Protection of the workforce is a major focus of the Biden Administration. Rather than attempting to pass new legislation or amend existing statutes, the path of least resistance in the short term appears to be the use of executive orders to implement or, as here, rescind Trump Administration Executive Orders and put into effect many of the same policies as the Obama Administration. The starting point for the Biden Administration is to take the steps to implement rules with respect to the federal workforce and the workforce performing federal government contracts.
One of President Biden’s first actions in office was to direct federal government agencies to start the work to permit implementation of certain changes within the first 100 days of the administration through further executive action. These initiatives most likely will include an increased federal contractor minimum wage, requirements to offer employment to employees of an incumbent contractor, perhaps requiring contractors to disclose labor violations when seeking federal contracts, and increased Service Contract Act (“SCA”) enforcement.

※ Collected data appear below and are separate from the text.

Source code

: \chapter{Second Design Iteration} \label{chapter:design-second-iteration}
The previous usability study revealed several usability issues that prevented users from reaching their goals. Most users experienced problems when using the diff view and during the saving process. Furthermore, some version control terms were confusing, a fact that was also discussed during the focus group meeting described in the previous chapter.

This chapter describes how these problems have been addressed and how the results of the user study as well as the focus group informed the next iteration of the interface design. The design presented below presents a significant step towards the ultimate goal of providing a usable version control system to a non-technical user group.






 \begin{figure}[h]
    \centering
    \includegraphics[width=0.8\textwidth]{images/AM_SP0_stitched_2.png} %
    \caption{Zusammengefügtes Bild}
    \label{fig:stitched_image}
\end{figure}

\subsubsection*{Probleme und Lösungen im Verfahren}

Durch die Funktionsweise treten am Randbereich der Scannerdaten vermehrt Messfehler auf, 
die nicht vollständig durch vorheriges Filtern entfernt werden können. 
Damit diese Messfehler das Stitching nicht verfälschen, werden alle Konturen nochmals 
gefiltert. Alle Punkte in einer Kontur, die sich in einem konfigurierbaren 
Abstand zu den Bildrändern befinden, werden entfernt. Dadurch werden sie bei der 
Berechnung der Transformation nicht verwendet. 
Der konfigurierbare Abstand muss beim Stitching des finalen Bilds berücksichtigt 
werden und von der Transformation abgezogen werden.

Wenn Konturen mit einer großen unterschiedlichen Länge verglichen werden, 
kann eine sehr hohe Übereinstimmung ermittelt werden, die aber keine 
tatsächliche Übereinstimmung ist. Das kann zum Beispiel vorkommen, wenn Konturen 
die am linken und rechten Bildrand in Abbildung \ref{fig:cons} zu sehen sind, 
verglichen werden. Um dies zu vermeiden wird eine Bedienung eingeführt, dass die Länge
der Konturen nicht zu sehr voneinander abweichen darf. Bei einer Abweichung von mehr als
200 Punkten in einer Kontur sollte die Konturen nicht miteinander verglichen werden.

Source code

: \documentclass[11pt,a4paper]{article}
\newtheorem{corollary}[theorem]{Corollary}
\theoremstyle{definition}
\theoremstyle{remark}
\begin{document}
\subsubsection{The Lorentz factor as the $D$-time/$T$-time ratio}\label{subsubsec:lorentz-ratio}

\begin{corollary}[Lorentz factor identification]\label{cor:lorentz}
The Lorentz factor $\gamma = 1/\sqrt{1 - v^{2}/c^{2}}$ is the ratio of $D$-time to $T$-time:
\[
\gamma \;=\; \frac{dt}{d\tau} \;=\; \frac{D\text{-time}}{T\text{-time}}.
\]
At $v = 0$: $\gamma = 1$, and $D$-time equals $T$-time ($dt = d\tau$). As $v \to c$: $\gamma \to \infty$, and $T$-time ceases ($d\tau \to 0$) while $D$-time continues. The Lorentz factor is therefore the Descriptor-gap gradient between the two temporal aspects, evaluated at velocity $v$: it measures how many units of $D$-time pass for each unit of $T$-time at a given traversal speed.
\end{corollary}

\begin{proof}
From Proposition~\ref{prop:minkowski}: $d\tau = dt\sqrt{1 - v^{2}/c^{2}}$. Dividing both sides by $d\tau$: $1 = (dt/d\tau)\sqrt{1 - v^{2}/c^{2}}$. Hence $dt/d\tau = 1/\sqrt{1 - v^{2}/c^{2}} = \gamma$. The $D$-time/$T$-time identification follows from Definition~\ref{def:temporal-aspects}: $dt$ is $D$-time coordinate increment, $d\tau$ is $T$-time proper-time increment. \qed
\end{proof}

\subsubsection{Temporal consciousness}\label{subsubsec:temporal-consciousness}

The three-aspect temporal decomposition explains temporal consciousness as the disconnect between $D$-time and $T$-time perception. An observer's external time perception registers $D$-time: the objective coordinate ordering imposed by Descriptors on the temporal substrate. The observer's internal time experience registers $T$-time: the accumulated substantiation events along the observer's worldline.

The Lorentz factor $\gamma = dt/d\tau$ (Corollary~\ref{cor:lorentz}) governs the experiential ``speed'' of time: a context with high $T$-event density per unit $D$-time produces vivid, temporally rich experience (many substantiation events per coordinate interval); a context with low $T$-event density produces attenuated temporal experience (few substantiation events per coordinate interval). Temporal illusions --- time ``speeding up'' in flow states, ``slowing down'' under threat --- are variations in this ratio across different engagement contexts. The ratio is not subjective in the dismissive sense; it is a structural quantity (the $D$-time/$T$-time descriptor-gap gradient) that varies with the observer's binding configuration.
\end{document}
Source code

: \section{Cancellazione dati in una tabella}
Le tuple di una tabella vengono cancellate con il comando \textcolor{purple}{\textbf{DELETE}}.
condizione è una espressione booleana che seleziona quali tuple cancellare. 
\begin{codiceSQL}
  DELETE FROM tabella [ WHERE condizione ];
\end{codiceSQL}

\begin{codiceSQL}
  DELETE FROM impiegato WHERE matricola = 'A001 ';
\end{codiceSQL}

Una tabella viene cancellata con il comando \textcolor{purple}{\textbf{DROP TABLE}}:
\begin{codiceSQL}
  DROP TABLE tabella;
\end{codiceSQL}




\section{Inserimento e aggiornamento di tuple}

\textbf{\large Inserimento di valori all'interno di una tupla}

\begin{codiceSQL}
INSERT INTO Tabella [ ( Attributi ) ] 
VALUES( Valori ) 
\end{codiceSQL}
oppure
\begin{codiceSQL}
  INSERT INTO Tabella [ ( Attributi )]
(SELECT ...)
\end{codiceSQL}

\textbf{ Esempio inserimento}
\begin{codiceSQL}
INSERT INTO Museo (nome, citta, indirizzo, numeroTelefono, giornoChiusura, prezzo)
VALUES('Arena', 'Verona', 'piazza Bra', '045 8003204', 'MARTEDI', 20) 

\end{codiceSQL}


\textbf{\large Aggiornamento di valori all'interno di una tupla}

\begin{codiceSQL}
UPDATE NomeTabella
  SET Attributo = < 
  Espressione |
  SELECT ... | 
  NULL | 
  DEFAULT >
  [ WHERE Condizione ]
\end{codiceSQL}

- President Biden’s Executive Order 14003 on Protecting the Federal Workforce issued on January 22, among other requirements, directed the Office of Management and Budget to make recommendations regarding establishing a $15 minimum wage for federal employees and federal contractors and subcontractors (the current federal contractor minimum wage is $10.95) and to provide employees with emergency paid leave.

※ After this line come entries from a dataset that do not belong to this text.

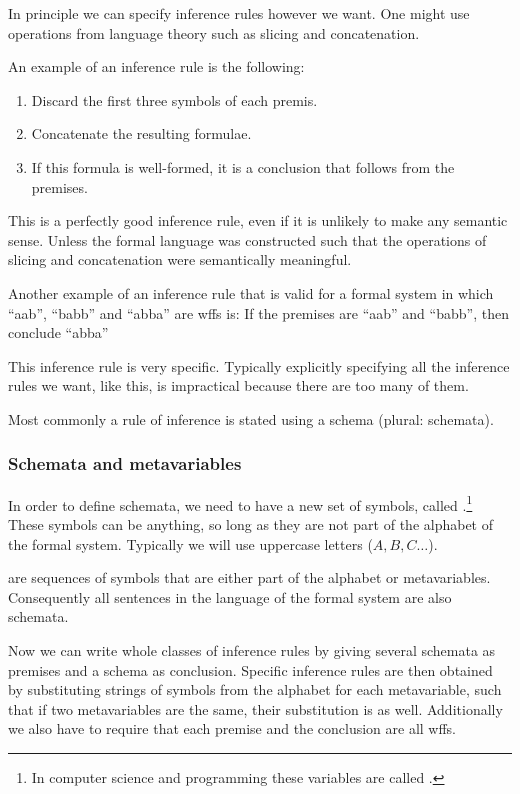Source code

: In principle we can specify inference rules however we want. One might use operations from language theory such as slicing and concatenation.
\begin{example}
An example of an inference rule is the following:
\begin{enumerate}
\item Discard the first three symbols of each premis.
\item Concatenate the resulting formulae.
\item If this formula is well-formed, it is a conclusion that follows from the premises.
\end{enumerate}
This is a perfectly good inference rule, even if it is unlikely to make any semantic sense. Unless the formal language was constructed such that the operations of slicing and concatenation were semantically meaningful.
\end{example}
\begin{example}
Another example of an inference rule that is valid for a formal system in which ``aab'', ``babb'' and ``abba'' are wffs is:
{\centering If the premises are ``aab'' and ``babb'', then conclude ``abba''}

This inference rule is very specific. Typically explicitly specifying all the inference rules we want, like this, is impractical because there are too many of them.
\end{example}

Most commonly a rule of inference is stated using a schema (plural: schemata).

\subsubsection{Schemata and metavariables}
In order to define schemata, we need to have a new set of symbols, called .\footnote{In computer science and programming these variables are called .} These symbols can be anything, so long as they are not part of the alphabet of the formal system. Typically we will use uppercase letters ($A, B, C \ldots$).

 are sequences of symbols that are either part of the alphabet or metavariables. Consequently all sentences in the language of the formal system are also schemata.

Now we can write whole classes of inference rules by giving several schemata as premises and a schema as conclusion. Specific inference rules are then obtained by substituting strings of symbols from the alphabet for each metavariable, such that if two metavariables are the same, their substitution is as well. Additionally we also have to require that each premise and the conclusion are all wffs.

- President Biden’s Executive Order 13985 on Advancing Racial Equity and Support for Underserved Communities Through the Federal Government issued on January 20 revoked President Trump’s controversial Executive Order prohibiting certain types of workplace diversity trainings for federal government contractors.
In addition, Federal contractors also should expect to see reimplementation of President Obama’s Executive Order 13495, Nondisplacement of Qualified Workers Under Service Contracts, which in certain circumstances required successor contractors to offer, on a first refusal basis, employment to SCA-covered workers of outgoing predecessor contractors.
Similarly, no one should be surprised if the Biden Administration reimplements some form of the controversial Obama Administration’s Fair Pay and Safe Workplaces Executive Order 13673 —so-called “blacklisting” by its critics. Among other requirements, that Executive Order required federal contractors pursuing contracts in excess of $500,000 to disclose violations of certain labor laws. In 2016, the U.S. District Court for the Eastern District of Texas enjoined much of the implementation in Associated Builders and Contractors of Southeast Texas v. Rung. Federal contractors should expect to see a tweaked version of this policy from the new Administration.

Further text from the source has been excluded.